__What the task requires__:
Type out all the records again exactly.

__The records__:
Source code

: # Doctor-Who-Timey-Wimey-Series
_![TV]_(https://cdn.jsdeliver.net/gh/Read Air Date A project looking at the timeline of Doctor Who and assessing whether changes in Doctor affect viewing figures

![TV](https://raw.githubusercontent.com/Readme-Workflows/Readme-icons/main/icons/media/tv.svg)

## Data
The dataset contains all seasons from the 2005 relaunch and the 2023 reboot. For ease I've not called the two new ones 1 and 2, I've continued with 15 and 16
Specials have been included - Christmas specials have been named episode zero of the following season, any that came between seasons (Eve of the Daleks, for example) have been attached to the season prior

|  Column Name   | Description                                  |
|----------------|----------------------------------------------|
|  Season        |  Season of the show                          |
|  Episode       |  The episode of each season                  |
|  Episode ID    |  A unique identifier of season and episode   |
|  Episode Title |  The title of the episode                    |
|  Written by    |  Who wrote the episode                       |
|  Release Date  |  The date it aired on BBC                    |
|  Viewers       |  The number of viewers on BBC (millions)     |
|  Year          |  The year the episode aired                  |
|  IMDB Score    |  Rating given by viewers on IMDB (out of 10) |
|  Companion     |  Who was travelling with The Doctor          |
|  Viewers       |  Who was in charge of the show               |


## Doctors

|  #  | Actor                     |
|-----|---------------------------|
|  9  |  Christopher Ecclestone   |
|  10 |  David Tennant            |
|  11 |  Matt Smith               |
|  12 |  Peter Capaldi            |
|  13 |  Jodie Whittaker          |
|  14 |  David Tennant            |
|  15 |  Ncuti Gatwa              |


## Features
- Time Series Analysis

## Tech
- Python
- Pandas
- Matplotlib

__Task solution__:
Source code

: # Doctor-Who-Timey-Wimey-Series
_![TV]_(https://cdn.jsdeliver.net/gh/Read Air Date A project looking at the timeline of Doctor Who and assessing whether changes in Doctor affect viewing figures

![TV](https://raw.githubusercontent.com/Readme-Workflows/Readme-icons/main/icons/media/tv.svg)

## Data
The dataset contains all seasons from the 2005 relaunch and the 2023 reboot. For ease I've not called the two new ones 1 and 2, I've continued with 15 and 16
Specials have been included - Christmas specials have been named episode zero of the following season, any that came between seasons (Eve of the Daleks, for example) have been attached to the season prior

|  Column Name   | Description                                  |
|----------------|----------------------------------------------|
|  Season        |  Season of the show                          |
|  Episode       |  The episode of each season                  |
|  Episode ID    |  A unique identifier of season and episode   |
|  Episode Title |  The title of the episode                    |
|  Written by    |  Who wrote the episode                       |
|  Release Date  |  The date it aired on BBC                    |
|  Viewers       |  The number of viewers on BBC (millions)     |
|  Year          |  The year the episode aired                  |
|  IMDB Score    |  Rating given by viewers on IMDB (out of 10) |
|  Companion     |  Who was travelling with The Doctor          |
|  Viewers       |  Who was in charge of the show               |


## Doctors

|  #  | Actor                     |
|-----|---------------------------|
|  9  |  Christopher Ecclestone   |
|  10 |  David Tennant            |
|  11 |  Matt Smith               |
|  12 |  Peter Capaldi            |
|  13 |  Jodie Whittaker          |
|  14 |  David Tennant            |
|  15 |  Ncuti Gatwa              |


## Features
- Time Series Analysis

## Tech
- Python
- Pandas
- Matplotlib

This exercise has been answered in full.